At the Rep, ‘Actually’ Addresses ‘Me Too’ and All the Rest

It really is better today when self-diagnosed victims find support to speak out and seek redress. But there was a time when simpler processes, conducted with more privacy and understanding, could bring acceptable results too.

Well, as they say in racing, different horses for different tracks. The world we live in today has an evolving set of rules that process must scramble to enforce.

These sad musings are inspired by Anna Ziegler’s play Actually, now at the San Diego Repertory Theatre. It is a work very much of today, seeming almost plugged into the cable newsfeed.

Two nice kids, the kind we will need, in their maturity, to wrestle with a world being so scuffed up by present greed and vanity, meet during their first week of college. The scene is a mind-numbing, booze-soaked blur of urgent decisions amidst demanding distractions. Mistakes are made, quite understandingly as Ziegler so vividly displays, and lines are crossed which trigger grim processes of very doubtful benefit to anybody.

Emily Shain and DeLeon Dallas in Actually at the San Diego Repertory Theatre.

Sex was done. Was it consensual? That is the question that Princeton University feels obligated to address before any further learning can commence. The implication is that somebody’s life probably will be ruined even though a productive resolution still hovers there somewhere through the miasma of growing complications.

Ziegler sets up the conflict with all the social buttons armed and ready for the nice Jewish girl who’s smart but talks too much and only is, as her mother says, “just pretty enough,” tossed into a torrent of new experiences; the African-American boy from the ‘hood, brilliant (this is Princeton) but un-mentored and somewhat awed by the riches suddenly spread before him.

In addition to the race and sex things, there also are gay, academic, alcoholic, economic, social, gender, familial …just about every department of concern except (thank goodness) politics. There’s even a sudden case of cancer, which gets lost in the melee, along with Bartok and Mozart.

Still, the author has given each of the kids a completely believable set of perceptions and reactions. The whole thing can be decided by some ephemeral factor as light as – remember this – a feather.

That’s what urged me to push this situation back a few decades to see what my remembered experiences might have for comparison.

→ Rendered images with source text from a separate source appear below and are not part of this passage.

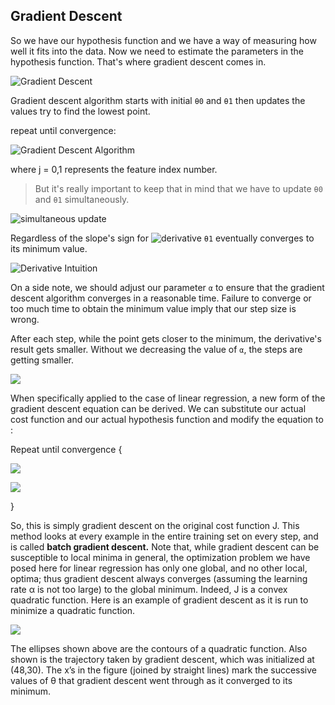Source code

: ## Gradient Descent

So we have our hypothesis function and we have a way of measuring how well it fits into the data. Now we need to estimate the parameters in the hypothesis function. That's where gradient descent comes in.

![Gradient Descent ](https://d3c33hcgiwev3.cloudfront.net/imageAssetProxy.v1/bn9SyaDIEeav5QpTGIv-Pg_0d06dca3d225f3de8b5a4a7e92254153_Screenshot-2016-11-01-23.48.26.png?expiry=1484784000000&hmac=KEgSa9prXjtpzMnRkNW5MncIsZR7826Y99Qj9Xcph3c)

Gradient descent algorithm starts with initial ```θ0``` and ```θ1``` then updates the values try to find the lowest point.

repeat until convergence:

![Gradient Descent Algorithm](http://bit.ly/2jvy48K)

where j = 0,1 represents the feature index number.


> But it's really important to keep that in mind that we have to update ```θ0``` and ```θ1``` simultaneously.

![simultaneous update ](https://d3c33hcgiwev3.cloudfront.net/imageAssetProxy.v1/yr-D1aDMEeai9RKvXdDYag_627e5ab52d5ff941c0fcc741c2b162a0_Screenshot-2016-11-02-00.19.56.png?expiry=1484784000000&hmac=5eMhL95RNmD3tE4W3ZXnAIVX9vZevAX8t843I_9zUEU)

Regardless of the slope's sign for  ![derivative](http://bit.ly/2jvvrUu) ```θ1``` eventually converges to its minimum value.

![Derivative Intuition](https://d3c33hcgiwev3.cloudfront.net/imageAssetProxy.v1/SMSIxKGUEeav5QpTGIv-Pg_ad3404010579ac16068105cfdc8e950a_Screenshot-2016-11-03-00.05.06.png?expiry=1484784000000&hmac=vq6oEaeTzBpgcUE8LJFfdh9pnxgrI5xxQ2WBHAXp0lo)

On a side note, we should adjust our parameter ```α``` to ensure that the gradient descent algorithm converges in a reasonable time. Failure to converge or too much time to obtain the minimum value imply that our step size is wrong.


After each step, while the point gets closer to the minimum, the derivative's result gets smaller. Without we decreasing the value of ```α```, the steps are getting smaller.

![](https://d3c33hcgiwev3.cloudfront.net/imageAssetProxy.v1/RDcJ-KGXEeaVChLw2Vaaug_cb782d34d272321e88f202940c36afe9_Screenshot-2016-11-03-00.06.00.png?expiry=1484784000000&hmac=esvgcLgQKj0IQKrViA1360SP-3JurYHFA_jfkjOaAw0)


When specifically applied to the case of linear regression, a new form of the gradient descent equation can be derived. We can substitute our actual cost function and our actual hypothesis function and modify the equation to :

Repeat until convergence {

  ![](http://bit.ly/2jz3A5M)

  ![](http://bit.ly/2jyUDZV)

}


So, this is simply gradient descent on the original cost function J. This method looks at every example in the entire training set on every step, and is called __batch gradient descent.__ Note that, while gradient descent can be susceptible to local minima in general, the optimization problem we have posed here for linear regression has only one global, and no other local, optima; thus gradient descent always converges (assuming the learning rate α is not too large) to the global minimum. Indeed, J is a convex quadratic function. Here is an example of gradient descent as it is run to minimize a quadratic function.

![](https://d3c33hcgiwev3.cloudfront.net/imageAssetProxy.v1/xAQBlqaaEeawbAp5ByfpEg_24e9420f16fdd758ccb7097788f879e7_Screenshot-2016-11-09-08.36.49.png?expiry=1484870400000&hmac=lMdowLVZ8zIofg3Tk_TCLWNBKk5WDrwZNgfeeEwwzsQ)


The ellipses shown above are the contours of a quadratic function. Also shown is the trajectory taken by gradient descent, which was initialized at (48,30). The x’s in the figure (joined by straight lines) mark the successive values of θ that gradient descent went through as it converged to its minimum.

Well, for one thing, contraceptives. The result of careless copulation was far more the fatal threat then. So, society had developed a more paternal approach to social justice with – yes, yes, I understand – results far from universally fair. So now, we’ve traded increased fairness for a much more complicated process of compliance, one that may be just as subject to abuses as were the earlier attempts.

Ziegler doesn’t solve this dilemma but deserves commendation for presenting it with the questions addressed efficiently as both rational and emotional, even though she does sag at the end.

The Rep’s production respects the play’s primacy of ideas over actions in its austere simplicity: A large blank stage, a couple of wooden chairs and a lot of vertical and horizonal beams of light by Chris Rynne (some in emphatic blue and orange).

Given two actors, lots of empty space, 90 minutes and endless dialogue, director Jesca Prudencio has mostly let the words do the work, helping her cast find accuracy and focus.

Emily Shain is more adroit with the inevitable clichés and the constant turmoil of the newcomer, keeping the confusion sorted into categories, but DeLeon Dallas is more appealing in his struggle to maintain dignity in a world so engulfing with new stimuli. Although neither he nor the author overexploit the backstory, it is always there with its appalling challenges.

As is the whole show, for that matter.

But it should be remembered, for those tempted to think back on transgressions of the past, that the rules really are different now.

(Continues in the Lyceum Space downtown at 8 p.m. Thursdays-Saturdays; at 7 p.m. Tuesdays, Wednesdays and Oct. 21, 24, 30 and 31; and at 2 p.m. Saturdays, Sundays, Oct. 27 and Nov. 3, through Nov. 3, 2018.)